I am not sure what to "Title" this post! Today is Sunday and I just got home from a fireside. I went to church today feeling like I usually do on a Sunday: late, rushed, hot, hungry, frustrated, tired etc..etc.. the list could go on and on. There was a mission farewell and of course there was no where to sit. We crowded on this little bench and took a deep breath, did I mention the air conditioning was not working.
It was one of those Sundays, where my soul was going on empty and when I left church it was exploding with knowledge and so much love. The questions were asked, "Do you think the Savior was scared to go into the Garden? Do you think he really new what he was going to suffer, and most importantly, why did he do this for us, for me?" The only thing that comes close to me understanding the atonement is: when I think of one of my children suffering. I would do anything to comfort, strengthen, lift, help and even remove their pain.
I often think of my sweet sister who lost her 14 year old daughter 2 years ago. I can not imagine the actual daily anguish and heartache that is hers for a whole lifetime. Right after Torri had died, one of her friends told her that she needed to let the Lord carry her burden.

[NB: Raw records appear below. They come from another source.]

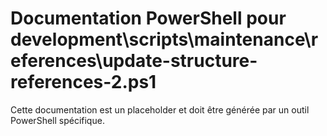 # Documentation PowerShell pour development\scripts\maintenance\references\update-structure-references-2.ps1

Cette documentation est un placeholder et doit être générée par un outil PowerShell spécifique.
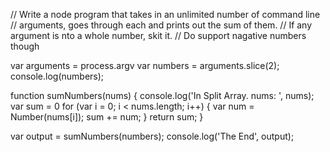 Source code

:  // Write a node program that takes in an unlimited number of command line
 // arguments, goes through each and prints out the sum of them.
 // If any argument is nto a whole number, skit it.
 // Do support nagative numbers though



var arguments = process.argv
var numbers = arguments.slice(2);
console.log(numbers);

function sumNumbers(nums) {
  console.log('In Split Array. nums: ', nums);
  var sum = 0
  for (var i = 0; i < nums.length; i++) {
    var num = Number(nums[i]);
    sum += num;
  }
  return sum;
}

var output = sumNumbers(numbers);
console.log('The End', output);
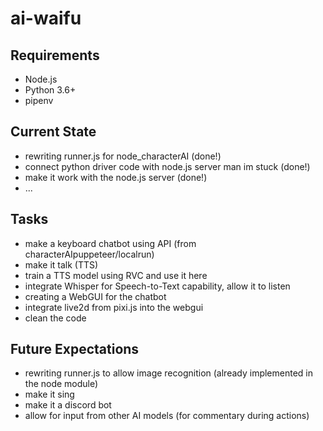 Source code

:# ai-waifu

## Requirements
- Node.js
- Python 3.6+
- pipenv

## Current State
- rewriting runner.js for node_characterAI (done!)
- connect python driver code with node.js server man im stuck (done!)
- make it work with the node.js server (done!)
- ...

## Tasks
- make a keyboard chatbot using API (from characterAIpuppeteer/localrun)
- make it talk (TTS)
- train a TTS model using RVC and use it here
- integrate Whisper for Speech-to-Text capability, allow it to listen
- creating a WebGUI for the chatbot
- integrate live2d from pixi.js into the webgui
- clean the code

## Future Expectations
- rewriting runner.js to allow image recognition (already implemented in the node module)
- make it sing
- make it a discord bot
- allow for input from other AI models (for commentary during actions)
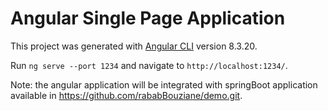 # Angular Single Page Application

This project was generated with [Angular CLI](https://github.com/angular/angular-cli) version 8.3.20.

Run `ng serve --port 1234` and navigate to `http://localhost:1234/`. 

Note: the angular application will be integrated with springBoot application available in https://github.com/rababBouziane/demo.git.
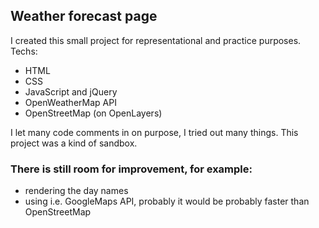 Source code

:## Weather forecast page

I created this small project for representational and practice purposes.
Techs:

- HTML
- CSS
- JavaScript and jQuery
- OpenWeatherMap API
- OpenStreetMap (on OpenLayers)

I let many code comments in on purpose, I tried out many things. This project was a kind of sandbox.

### There is still room for improvement, for example:

- rendering the day names
- using i.e. GoogleMaps API, probably it would be probably faster than OpenStreetMap
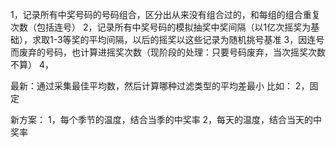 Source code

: 1，记录所有中奖号码的号码组合，区分出从来没有组合过的，和每组的组合重复次数（包括连号）
2，记录所有中奖号码的模拟抽奖中奖间隔（以1亿次摇奖为基础），求取1-3等奖的平均间隔，以后的摇奖以这些记录为随机挑号基准
3，因连号而废弃的号码，也计算进摇奖次数（现阶段的处理：只要号码废弃，当次摇奖次数不算）
4，




最新：通过采集最佳平均数，然后计算哪种过滤类型的平均差最小
比如：
2，固定


新方案：
1，每个季节的温度，结合当季的中奖率
2，每天的温度，结合当天的中奖率


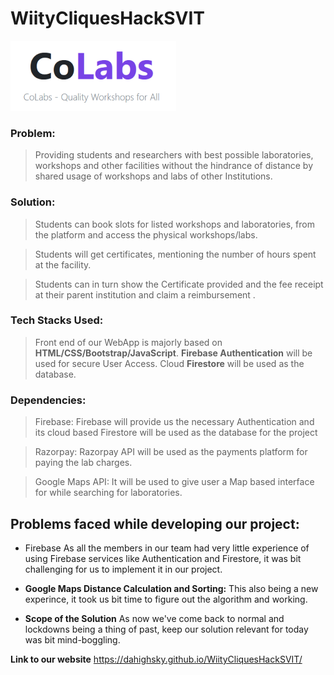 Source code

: # WiityCliquesHackSVIT

![CoLabs](images/logo.png)

### Problem:
> Providing students and researchers with best possible laboratories, workshops and other facilities without the hindrance of distance by shared usage of workshops and labs of other Institutions.

### Solution:
> Students can book slots for listed workshops  and laboratories, from the platform and access the physical workshops/labs.

> Students will get certificates, mentioning the number of hours spent at the facility.  

> Students can in turn show the Certificate provided and the fee receipt at their parent institution and claim a reimbursement .


### Tech Stacks Used: 

> Front end of our WebApp is majorly based on **HTML/CSS/Bootstrap/JavaScript**.
> **Firebase Authentication** will be used for secure User Access.
> Cloud **Firestore** will be used as the database.


### Dependencies:
> Firebase:
    Firebase will provide us the necessary Authentication and its cloud based Firestore will be used as the database for the project

> Razorpay:
    Razorpay API will be used as the payments platform for paying the lab charges.

> Google Maps API:
    It will be used to give user a Map based interface for
    while searching for laboratories.
    
## Problems faced while developing our project:
- Firebase 
        As all the members in our team had very little experience of using Firebase services like Authentication and Firestore, 
        it was bit challenging for us to implement it in our project.

- **Google Maps Distance Calculation and Sorting:**
        This also being a new experince, it took us bit time to figure out the algorithm and working.

- **Scope of the Solution**
        As now we've come back to normal and lockdowns being a thing of past, keep our solution relevant for today was bit mind-boggling.

**Link to our website**
https://dahighsky.github.io/WiityCliquesHackSVIT/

That she needed to rest mentally, spiritually, physically, and that is would be ok to let the Lord thelp her. To let him love her and help her because he has already suffered for both of them, for all of us. It was at that moment that I truly realized I will never be able to actually wrap my head around how much our Savior LOVES us.
So in short, He lived, He died, and he lives again. This makes me happy, this soothes my soul, and this brings me pure true perfect happiness.